The state newspapers and radio reported the events as if they gleaned them from the western wire services, as if they were written by the colonial police who kept track of events in the colonies to brief the resident commissioner, Peter Fawcus, who would in turn brief 'Mmamosadinyana' and her parliament.
Journalism then, was a thing of the state, for the state and by the state, leaving very little room for the establishment of dialogue between the citizens and the information officers.
Holding the small group of cheerleaders who followed Seretse accountable for the decisions they made and the money they spent on it was unthinkable. The duty of the press was to amplify the poems they related in praise of his good works, portraying themselves in his image when he was absent.
The state press has duplicated itself, establishing RBII which perceives itself as the commercial of RB which now pretends to some form of 'development journalism' or 'community service'. It has diversified into television, also capitalising on continental political agitation for African owned news in the 1970's, to establish the Botswana Press Agency.
So, the state press has established itself as that section of the national media that best characterises the values, aspirations and political functions of journalism in Botswana's nascent democracy. It refuses to move, and it promises to grow larger, and uglier.
The demographics of the country permit and encourage the flourishing of a state centred press that seeks to fill every space in the democratic discourse, constantly pushing all other alternative modes of journalism to the peripheries: -
It is in that context that the perceived obsession of the press with the Khamas should be seen. The Khama name marks the turnaround time in which the system of political oligarchy is able to renew itself, passing the baton from one generation to the next. Had he lived, there would have been no discussion the two term presidency, and the handover to Ian is likely to have happened without one of the caretaker presidents, most likely Ketumile Masire, who saved his bid only by appointing a MoNgwato, Lenyeletse Seretse, his vice president.

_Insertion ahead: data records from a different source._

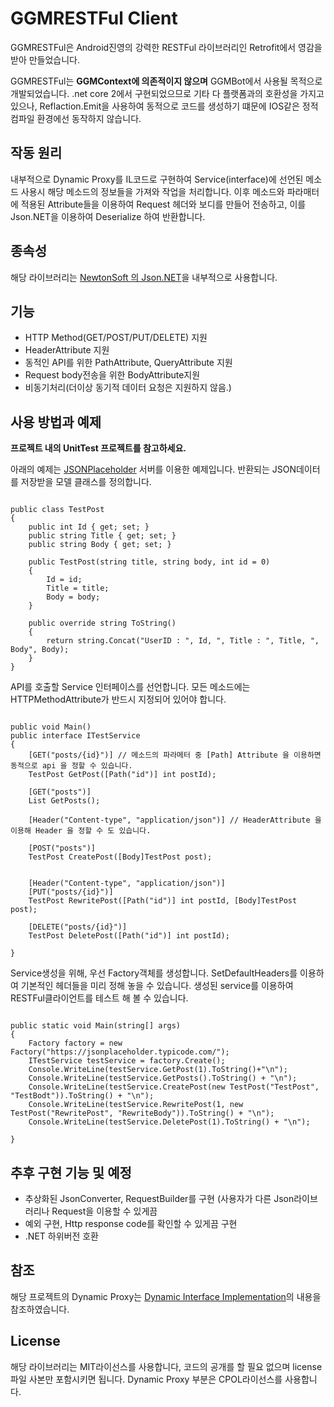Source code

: # GGMRESTFul Client
GGMRESTFul은 Android진영의 강력한 RESTFul 라이브러리인 Retrofit에서 영감을 받아
만들었습니다.

GGMRESTFul는 **GGMContext에 의존적이지 않으며** GGMBot에서 사용될 목적으로 개발되었습니다.
.net core 2에서 구현되었으므로 기타 다 플랫폼과의 호환성을 가지고 있으나, Reflaction.Emit을 사용하여 동적으로 코드를 생성하기 떄문에 IOS같은 정적 컴파일 환경에선 동작하지 않습니다.


## 작동 원리
 내부적으로 Dynamic Proxy를 IL코드로 구현하여 Service(interface)에 선언된 메소드 사용시 해당 메소드의 정보들을 가져와 작업을 처리합니다. 이후 메소드와 파라매터에 적용된 Attribute들을 이용하여 Request 헤더와 보디를 만들어 전송하고, 이를 Json.NET을 이용하여 Deserialize 하여 반환합니다.

## 종속성
 해당 라이브러리는 [NewtonSoft 의 Json.NET](http://www.newtonsoft.com/json)을 내부적으로 사용합니다.

## 기능
* HTTP Method(GET/POST/PUT/DELETE) 지원
* HeaderAttribute 지원
* 동적인 API를 위한 PathAttribute, QueryAttribute 지원
* Request body전송을 위한 BodyAttribute지원
* 비동기처리(더이상 동기적 데이터 요청은 지원하지 않음.)

## 사용 방법과 예제

**프로젝트 내의 UnitTest 프로젝트를 참고하세요.**

아래의 예제는 [JSONPlaceholder](https://jsonplaceholder.typicode.com/) 서버를 이용한 예제입니다.
반환되는 JSON데이터를 저장받을 모델 클래스를 정의합니다.
<pre><code class='language-cs'>
public class TestPost
{
    public int Id { get; set; }
    public string Title { get; set; }
    public string Body { get; set; }

    public TestPost(string title, string body, int id = 0)
    {
        Id = id;
        Title = title;
        Body = body;
    }

    public override string ToString()
    {
        return string.Concat("UserID : ", Id, ", Title : ", Title, ", Body", Body);
    }
}
</code></pre>


 API를 호출할 Service 인터페이스를 선언합니다. 모든 메소드에는 HTTPMethodAttribute가 반드시 지정되어 있어야 합니다.
<pre><code class='language-cs'>
public void Main()
public interface ITestService
{
    [GET("posts/{id}")] // 메소드의 파라메터 중 [Path] Attribute 을 이용하면 동적으로 api 을 정할 수 있습니다.
    TestPost GetPost([Path("id")] int postId);

    [GET("posts")]
    List<TestPost> GetPosts();

    [Header("Content-type", "application/json")] // HeaderAttribute 을 이용해 Header 을 정할 수 도 있습니다.

    [POST("posts")]
    TestPost CreatePost([Body]TestPost post);


    [Header("Content-type", "application/json")]
    [PUT("posts/{id}")]
    TestPost RewritePost([Path("id")] int postId, [Body]TestPost post);

    [DELETE("posts/{id}")]
    TestPost DeletePost([Path("id")] int postId);

}
</code></pre>

Service생성을 위해, 우선 Factory객체를 생성합니다. SetDefaultHeaders를 이용하여 기본적인 헤더들을 미리 정해 놓을 수 있습니다.
생성된 service를 이용하여 RESTFul클라이언트를 테스트 해 볼 수 있습니다.

<pre><code class='language-cs'>
public static void Main(string[] args)
{
    Factory factory = new Factory("https://jsonplaceholder.typicode.com/");
    ITestService testService = factory.Create<ITestService>();
    Console.WriteLine(testService.GetPost(1).ToString()+"\n");
    Console.WriteLine(testService.GetPosts().ToString() + "\n");
    Console.WriteLine(testService.CreatePost(new TestPost("TestPost", "TestBodt")).ToString() + "\n");
    Console.WriteLine(testService.RewritePost(1, new TestPost("RewritePost", "RewriteBody")).ToString() + "\n");
    Console.WriteLine(testService.DeletePost(1).ToString() + "\n");

}
</code></pre>

## 추후 구현 기능 및 예정
* 추상화된 JsonConverter, RequestBuilder를 구현 (사용자가 다른 Json라이브러리나 Request을 이용할 수 있게끔
* 예외 구현, Http response code를 확인할 수 있게끔 구현
* .NET 하위버전 호환


## 참조
 해당 프로젝트의 Dynamic Proxy는 [Dynamic Interface Implementation](https://www.codeproject.com/KB/dotnet/742788/DynamicProxyImplementation.zip)의 내용을 참조하였습니다.
## License
 해당 라이브러리는 MIT라이선스를 사용합니다, 코드의 공개를 할 필요 없으며 license 파일 사본만 포함시키면 됩니다.
  Dynamic Proxy 부분은 CPOL라이선스를 사용합니다.
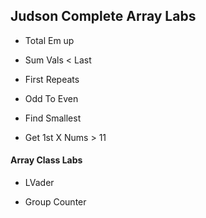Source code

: ## Judson Complete Array Labs

- Total Em up 

- Sum Vals < Last

- First Repeats

- Odd To Even

- Find Smallest

- Get 1st X Nums > 11

#### Array Class Labs

- LVader

- Group Counter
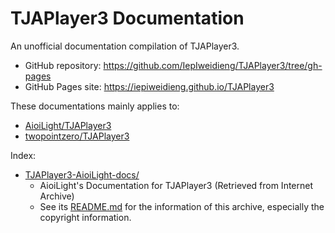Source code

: # TJAPlayer3 Documentation

An unofficial documentation compilation of TJAPlayer3.

* GitHub repository: <https://github.com/IepIweidieng/TJAPlayer3/tree/gh-pages>
* GitHub Pages site: <https://iepiweidieng.github.io/TJAPlayer3>

These documentations mainly applies to:

* [AioiLight/TJAPlayer3](<https://github.com/AioiLight/TJAPlayer3>)
* [twopointzero/TJAPlayer3](<https://github.com/twopointzero/TJAPlayer3>)

Index:

* [TJAPlayer3-AioiLight-docs/](./TJAPlayer3-AioiLight-docs/)
  * AioiLight's Documentation for TJAPlayer3 (Retrieved from Internet Archive)
  * See its [README.md](./TJAPlayer3-AioiLight-docs/README.md) for the information of this archive, especially the copyright information.
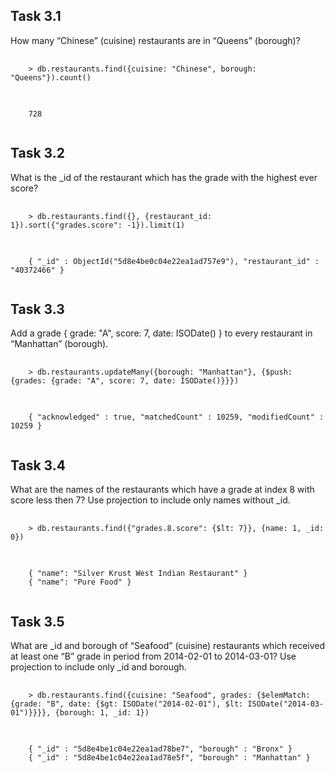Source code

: ## Task 3.1
How many “Chinese” (cuisine) restaurants are in “Queens” (borough)?  
<pre>
  <code>
    > db.restaurants.find({cuisine: "Chinese", borough: "Queens"}).count()
  </code>
</pre>  
<pre>
  <code>
    728
  </code>
</pre>

## Task 3.2
What is the _id of the restaurant which has the grade with the highest ever score?  
<pre>
  <code>
    > db.restaurants.find({}, {restaurant_id: 1}).sort({"grades.score": -1}).limit(1)
  </code>
</pre>
<pre>
  <code>
    { "_id" : ObjectId("5d8e4be0c04e22ea1ad757e9"), "restaurant_id" : "40372466" }
  </code>
</pre>

## Task 3.3
Add a grade { grade: "A", score: 7, date: ISODate() } to every restaurant in “Manhattan” (borough). 
<pre>
  <code>
    > db.restaurants.updateMany({borough: "Manhattan"}, {$push: {grades: {grade: "A", score: 7, date: ISODate()}}})
  </code>
</pre>
<pre>
  <code>
    { "acknowledged" : true, "matchedCount" : 10259, "modifiedCount" : 10259 }
  </code>
</pre>

## Task 3.4
What are the names of the restaurants which have a grade at index 8 with score less then 7? Use projection to
include only names without _id.
<pre>
  <code>
    > db.restaurants.find({"grades.8.score": {$lt: 7}}, {name: 1, _id: 0})
  </code>
</pre>
<pre>
  <code>
    { "name": "Silver Krust West Indian Restaurant" }
    { "name": "Pure Food" }
  </code>
</pre>

## Task 3.5
What are _id and borough of “Seafood” (cuisine) restaurants which received at least one “B” grade in period from
2014-02-01 to 2014-03-01? Use projection to include only _id and borough. 
<pre>
  <code>
    > db.restaurants.find({cuisine: "Seafood", grades: {$elemMatch: {grade: "B", date: {$gt: ISODate("2014-02-01"), $lt: ISODate("2014-03-01")}}}}, {borough: 1, _id: 1})
  </code>
</pre>
<pre>
  <code>
    { "_id" : "5d8e4be1c04e22ea1ad78be7", "borough" : "Bronx" }
    { "_id" : "5d8e4be1c04e22ea1ad78e5f", "borough" : "Manhattan" }
  </code>
</pre>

The scenario would not have been much different in Botswana as it is in Gabon where all the names of the possible successors come out of the Bongo household. The Khama legacy also points to something of a curiosity for political scientists. Whereas the first Seretse threw up the facade - real or acted out - of disdain for the trappings of the old feudal order, preferring something of democratic dispensation based on merit, to cultivate the charisma that lent legitimacy to his leadership of the BDP and the country, the new Khama has had to go the opposite way.
Merit or no merit, in the eyes of his subjects, Seretse carried all those things about him and used them effectively to political advantage even as he denounced them.
By a similar ingenuity, the new Khama negotiated his way to the presidency on the strength of being Kgosi, Botswana Defence Force chief and a Khama, thereby demanding the deputy presidency which according to Botswana system of 'automatic succession' would give him entitlement to the presidency when Festus Mogae left. There could not have been a straighter route from army leader to the presidency, meritorious democracy or not!
This progression of things - and the Gabon example is just as relevant in this respect as in the earlier instance - under conditions of underdevelopment: -
It is possible to undermine true democracy and to replicate systems of oligarchy led by 'benevolent patriarchs' going as far back as forty years after independence.
That is what accounts for the obsessive curiosity around the Khama name on the part of the media, and the private press in particular.
In addition, the curiosity was fuelled by the 'hype'- real or false- that like the arrival of Seretse Khama, the coming of Ian Khama would be 'a great event'. Instead the arrival of the new Khama, in spite the Botswana Guardian caricatures that made him larger than life next to Mogae a few years ago, came off like a damp squib!
There was no Rametsana, no black wife in an African republic, no Princess Marina, no Zebras vs 'Chipolopolo,' no Kenneth Kaunda or Julius Nyerere, no rain and nothing to compare with the prospect of Barack Obama beating HiIlary Clinton to become the elected president of the United States; only an April Fool's Day and a '4Ds' speech who's highlight was the postponement of the announcement that another army general, Mompati Merafhe, would be made vice president.
The new administration did its best to make a great event out of the uneventful occasion: The street vendors would be allowed to sell food in the government offices.
The council went after them a few days later. The government offices would buy local art whilst the Three Kings disappeared behind the Gaborone skyline at Gaborone West.
So, Khamamania was not entirely the making of the press, but the joint effort of two attention seekers , the BDP and the media ..
In the absence of great events the press looked for an alternative source of greatness, not in Ian Khama, but in the manner that he chose to rule.
The press was confounded by what it discovered, even though it was not entirely unexpected. The new regime would rule by a two tier strategy: lickerish and suurlemoen.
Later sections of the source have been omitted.